Брюнетка не ответила, ведь и действительно «знала», как и то, что вопрос был явно риторическим, оттого и решила промолчать: чего ради зря и «ей» ещё воздух сотрясать? И, развернувшись на пятках, направилась к тому, что ещё можно было назвать пока «дверью», слыша уже в спину и чуть тише, но и не менее злорадно-строго:
— Спасибо.
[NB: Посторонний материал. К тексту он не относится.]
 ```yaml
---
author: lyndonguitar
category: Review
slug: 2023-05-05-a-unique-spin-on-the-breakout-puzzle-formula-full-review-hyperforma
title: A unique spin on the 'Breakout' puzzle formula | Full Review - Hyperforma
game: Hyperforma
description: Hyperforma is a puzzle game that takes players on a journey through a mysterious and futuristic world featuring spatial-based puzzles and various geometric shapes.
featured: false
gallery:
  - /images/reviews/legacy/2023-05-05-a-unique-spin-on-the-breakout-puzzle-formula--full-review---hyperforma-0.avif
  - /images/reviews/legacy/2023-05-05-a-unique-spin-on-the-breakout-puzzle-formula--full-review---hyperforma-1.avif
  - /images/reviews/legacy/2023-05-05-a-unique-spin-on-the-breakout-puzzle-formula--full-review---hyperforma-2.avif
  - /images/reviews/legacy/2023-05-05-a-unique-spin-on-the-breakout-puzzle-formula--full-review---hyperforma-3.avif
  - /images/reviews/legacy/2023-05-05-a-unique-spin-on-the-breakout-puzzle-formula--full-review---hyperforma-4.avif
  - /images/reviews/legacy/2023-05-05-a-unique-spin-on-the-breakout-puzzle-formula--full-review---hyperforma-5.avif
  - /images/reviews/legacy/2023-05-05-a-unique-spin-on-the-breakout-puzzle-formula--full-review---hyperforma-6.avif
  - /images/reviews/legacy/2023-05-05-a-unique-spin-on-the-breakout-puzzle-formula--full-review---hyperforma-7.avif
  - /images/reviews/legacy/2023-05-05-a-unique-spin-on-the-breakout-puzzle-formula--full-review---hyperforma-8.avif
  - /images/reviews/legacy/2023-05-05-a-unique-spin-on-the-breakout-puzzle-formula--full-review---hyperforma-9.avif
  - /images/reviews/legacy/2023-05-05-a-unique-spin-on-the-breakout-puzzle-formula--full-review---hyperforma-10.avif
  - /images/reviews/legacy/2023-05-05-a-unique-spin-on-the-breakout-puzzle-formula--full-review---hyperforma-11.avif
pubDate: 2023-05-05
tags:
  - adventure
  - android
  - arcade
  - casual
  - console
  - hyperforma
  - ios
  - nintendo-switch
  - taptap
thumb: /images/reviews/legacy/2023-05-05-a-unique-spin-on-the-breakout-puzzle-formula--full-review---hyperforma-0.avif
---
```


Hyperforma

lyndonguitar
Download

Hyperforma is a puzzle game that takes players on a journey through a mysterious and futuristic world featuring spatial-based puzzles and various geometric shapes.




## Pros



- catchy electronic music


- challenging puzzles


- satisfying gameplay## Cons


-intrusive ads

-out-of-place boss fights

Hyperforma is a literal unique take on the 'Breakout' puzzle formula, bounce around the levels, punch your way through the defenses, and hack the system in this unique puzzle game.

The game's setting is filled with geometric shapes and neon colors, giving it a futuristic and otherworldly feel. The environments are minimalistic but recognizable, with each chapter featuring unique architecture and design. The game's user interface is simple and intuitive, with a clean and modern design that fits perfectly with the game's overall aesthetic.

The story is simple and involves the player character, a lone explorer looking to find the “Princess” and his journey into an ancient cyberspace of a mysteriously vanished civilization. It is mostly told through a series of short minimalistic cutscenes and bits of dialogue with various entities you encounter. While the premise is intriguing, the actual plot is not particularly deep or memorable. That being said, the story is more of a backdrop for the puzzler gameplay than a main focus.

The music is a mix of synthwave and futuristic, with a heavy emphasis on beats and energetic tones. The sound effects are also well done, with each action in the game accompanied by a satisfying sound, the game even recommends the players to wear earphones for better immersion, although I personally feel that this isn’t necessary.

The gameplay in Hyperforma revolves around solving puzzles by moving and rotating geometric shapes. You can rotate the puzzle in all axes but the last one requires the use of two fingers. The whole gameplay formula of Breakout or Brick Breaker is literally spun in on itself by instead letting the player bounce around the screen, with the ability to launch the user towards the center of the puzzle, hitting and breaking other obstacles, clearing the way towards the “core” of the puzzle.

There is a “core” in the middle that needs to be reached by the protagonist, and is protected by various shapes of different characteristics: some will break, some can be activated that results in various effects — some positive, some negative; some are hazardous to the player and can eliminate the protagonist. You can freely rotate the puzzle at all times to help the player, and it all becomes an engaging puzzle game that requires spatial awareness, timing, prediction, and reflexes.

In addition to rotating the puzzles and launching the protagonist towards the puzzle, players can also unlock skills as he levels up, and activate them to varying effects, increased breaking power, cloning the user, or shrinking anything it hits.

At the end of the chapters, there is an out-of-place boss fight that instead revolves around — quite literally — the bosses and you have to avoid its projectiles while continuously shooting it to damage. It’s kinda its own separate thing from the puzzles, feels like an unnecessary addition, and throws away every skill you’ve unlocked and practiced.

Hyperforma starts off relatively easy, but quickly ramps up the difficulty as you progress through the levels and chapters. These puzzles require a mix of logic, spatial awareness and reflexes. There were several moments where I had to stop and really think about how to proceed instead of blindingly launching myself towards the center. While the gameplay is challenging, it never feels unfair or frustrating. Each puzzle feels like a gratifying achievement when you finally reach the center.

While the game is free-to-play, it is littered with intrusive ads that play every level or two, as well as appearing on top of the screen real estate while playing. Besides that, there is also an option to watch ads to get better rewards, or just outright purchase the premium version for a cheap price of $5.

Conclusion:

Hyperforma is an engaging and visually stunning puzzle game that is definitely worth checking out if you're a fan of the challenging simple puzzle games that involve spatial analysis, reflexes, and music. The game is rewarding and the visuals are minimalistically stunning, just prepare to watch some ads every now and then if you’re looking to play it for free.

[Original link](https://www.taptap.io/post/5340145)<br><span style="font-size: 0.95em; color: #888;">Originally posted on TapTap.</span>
Если скажешь кому!..
— Знаю!.. «Прекрасно» — знаю.
*
— Руки от неё убрал! — Отпихнула от Виктории парня Олеся, кляня про себя дискотеки — на чём только свет стоит и тьма лежит, ведь и никогда же ничем хорошим не заканчивались; а уж если вдруг и «старшие» где-то доставали и проносили алкоголь или запрещённые вещества — тушите свет, пишите «пропало» и мелким же почерком: «кого-то» же обязательно где-то да и прижмут, затянут-зажмут в тёмном углу и… Кандидатом же на это (не)вакантное ни разу место в этот раз — стала Вика; а прижал и затянул-зажал её — изрядно так захмелевший коротко стриженный рыжий парень-ангел, который явно и не «на танцы» её пытался таким образом раскрутить и развести.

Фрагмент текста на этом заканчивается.